From the centre of Bakewell cross the river over the medieval bridge and turn along Combs Lane. Walk along here until you reach a footpath sign by a gate on the left. Go up the tarmac drive and turn right and continue up the field side to a bridge over the Monsal Trail.
Carry on up right, across the golf course and on a prominent track into the wood. Where a small stream comes down continue up steeply to a ladder stile over the wall at the top of the wood, then head half right for the clump of beech and a pond. Go over a stile by the pond, along its south side to another gate and stile. Follow the grassy footpath for about half a mile, gently downhill keeping just left of the shallow depression to a gate, above a plantation. Carry on through this down a broad track towards Russian Cottage, but turn left before this and a ‘Dutch barn’ at a signpost: Edensor.
Follow this through a gate - a track leads through plantations into Chatsworth Park, where a couple of benches make a pleasant point to stop and view Chatsworth in its setting, with Stand Woods and the Hunting Tower behind. From here head between two plantations for a point just left of Edensor Church. On nearing the village, look for electricity sub-station within a walled enclosure. To the right of this go through an unusual wrought-iron gate at the top of four stone steps, and so down to a tarmac road. Turn right down this road into the village of Edensor. Leave the village through the white gates, cross the main road, B6012, and take the footpath opposite. In a few minutes Chatsworth House comes into view.
From Chatsworth you have a choice of two routes back... a more direct one back through Edensor or a longer one which includes a walk by the River Derwent.

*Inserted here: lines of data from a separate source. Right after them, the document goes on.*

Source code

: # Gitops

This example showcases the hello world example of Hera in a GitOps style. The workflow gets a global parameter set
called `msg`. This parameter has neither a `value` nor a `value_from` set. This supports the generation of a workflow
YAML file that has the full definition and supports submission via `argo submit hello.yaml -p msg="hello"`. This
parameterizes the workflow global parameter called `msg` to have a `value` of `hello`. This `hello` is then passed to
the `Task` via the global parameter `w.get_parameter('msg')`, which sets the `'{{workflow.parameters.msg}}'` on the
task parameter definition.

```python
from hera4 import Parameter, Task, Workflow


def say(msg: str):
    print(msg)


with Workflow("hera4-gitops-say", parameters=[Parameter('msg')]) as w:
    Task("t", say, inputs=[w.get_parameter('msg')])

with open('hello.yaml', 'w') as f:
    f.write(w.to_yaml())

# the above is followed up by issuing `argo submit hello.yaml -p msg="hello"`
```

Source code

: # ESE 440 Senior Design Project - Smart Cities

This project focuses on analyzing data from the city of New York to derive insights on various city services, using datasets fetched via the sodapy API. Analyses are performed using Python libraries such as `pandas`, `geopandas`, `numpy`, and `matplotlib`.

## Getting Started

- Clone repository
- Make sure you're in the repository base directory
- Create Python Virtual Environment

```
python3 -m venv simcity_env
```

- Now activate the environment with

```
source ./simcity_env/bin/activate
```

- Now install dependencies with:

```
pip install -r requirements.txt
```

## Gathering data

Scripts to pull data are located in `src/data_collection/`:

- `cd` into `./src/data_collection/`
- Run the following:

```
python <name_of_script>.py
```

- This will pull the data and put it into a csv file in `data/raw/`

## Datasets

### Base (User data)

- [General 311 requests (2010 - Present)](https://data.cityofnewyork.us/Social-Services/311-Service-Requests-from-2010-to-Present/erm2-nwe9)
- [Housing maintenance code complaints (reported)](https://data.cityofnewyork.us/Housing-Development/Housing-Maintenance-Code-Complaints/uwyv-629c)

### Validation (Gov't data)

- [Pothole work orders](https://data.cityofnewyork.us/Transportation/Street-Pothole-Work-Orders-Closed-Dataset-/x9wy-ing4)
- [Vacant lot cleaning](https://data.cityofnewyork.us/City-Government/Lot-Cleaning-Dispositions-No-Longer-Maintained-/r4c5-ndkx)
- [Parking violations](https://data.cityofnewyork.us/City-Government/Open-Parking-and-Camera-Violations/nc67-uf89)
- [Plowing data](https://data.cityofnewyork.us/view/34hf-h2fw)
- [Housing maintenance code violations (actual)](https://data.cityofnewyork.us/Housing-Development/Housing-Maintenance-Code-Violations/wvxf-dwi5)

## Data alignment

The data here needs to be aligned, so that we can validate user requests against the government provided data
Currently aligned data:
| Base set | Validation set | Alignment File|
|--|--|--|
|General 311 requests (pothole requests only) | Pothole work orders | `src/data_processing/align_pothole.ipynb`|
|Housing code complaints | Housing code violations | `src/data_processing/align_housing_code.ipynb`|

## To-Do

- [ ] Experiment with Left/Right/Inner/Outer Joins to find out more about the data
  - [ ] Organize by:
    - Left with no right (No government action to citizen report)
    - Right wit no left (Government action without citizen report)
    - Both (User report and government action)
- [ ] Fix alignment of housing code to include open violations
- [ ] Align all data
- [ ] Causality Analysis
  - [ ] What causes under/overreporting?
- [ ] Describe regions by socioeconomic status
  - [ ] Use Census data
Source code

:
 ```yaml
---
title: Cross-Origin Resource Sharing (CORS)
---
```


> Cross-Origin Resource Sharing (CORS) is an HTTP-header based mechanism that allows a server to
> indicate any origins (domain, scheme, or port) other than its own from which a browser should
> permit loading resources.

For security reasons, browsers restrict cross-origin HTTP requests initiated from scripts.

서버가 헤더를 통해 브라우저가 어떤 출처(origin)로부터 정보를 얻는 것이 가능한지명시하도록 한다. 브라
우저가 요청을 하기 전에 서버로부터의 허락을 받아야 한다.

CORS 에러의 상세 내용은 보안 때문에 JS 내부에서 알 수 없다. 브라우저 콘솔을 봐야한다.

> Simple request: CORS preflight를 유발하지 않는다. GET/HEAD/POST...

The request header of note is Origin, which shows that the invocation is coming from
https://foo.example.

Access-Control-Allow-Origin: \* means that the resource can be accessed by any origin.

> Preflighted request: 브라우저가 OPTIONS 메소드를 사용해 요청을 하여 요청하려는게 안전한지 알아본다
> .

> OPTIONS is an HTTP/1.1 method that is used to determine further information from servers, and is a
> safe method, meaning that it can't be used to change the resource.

Cross back over the bridge over the River Derwent and turn immediately left, to follow a broad track of grass which does not follow the river but heads almost straight for the next bend in it. From here follow the river along to just after the ruined corn mill building on your right, then walk up the grassy slope to join the road. Cross over the road and follow the tarmac road along the edge of the car park,, towards the garden centre. Keep straight on past the garden centre (refreshments and toilets here) and the road shortly curves to the right, into Calton Lees.
At a small grass triangle keep straight on up a track with a stream on your left. Follow the track up the valley for almost a mile to Calton Houses. The track is a public bridleway and zig zags up between the houses and continues up the valley with a plantation close on the left. Nearly 300 metres above Calton Houses the bridleway goes between this plantation and the next, through a gate on the left where the little stream in the valley sometimes flows over the track.
The way continues on the track waymarked with blue arrows curving round until you are almost walking in the opposite direction for a little way, but it gradually ascends bearing right and opens out, heading almost south up Calton Pastures. Head straight up the slope just right of a shallow depression containing two gritstone troughs. You should see a finger post at the top at the right end of a plantation.
Now turn right and follow the grassy track back to the beeches and pond. Either retrace your steps direct down to Bakewell or continue along the ridge up a slight rise, past the site of an Iron Age fort (fine views from here) to a gate and farm track leading to Ball Cross and a minor road. Turn left down this a few yards then go left down the steep bridleway through the wood and across the Golf Course to the old station. Continue down Station Road into Bakewell.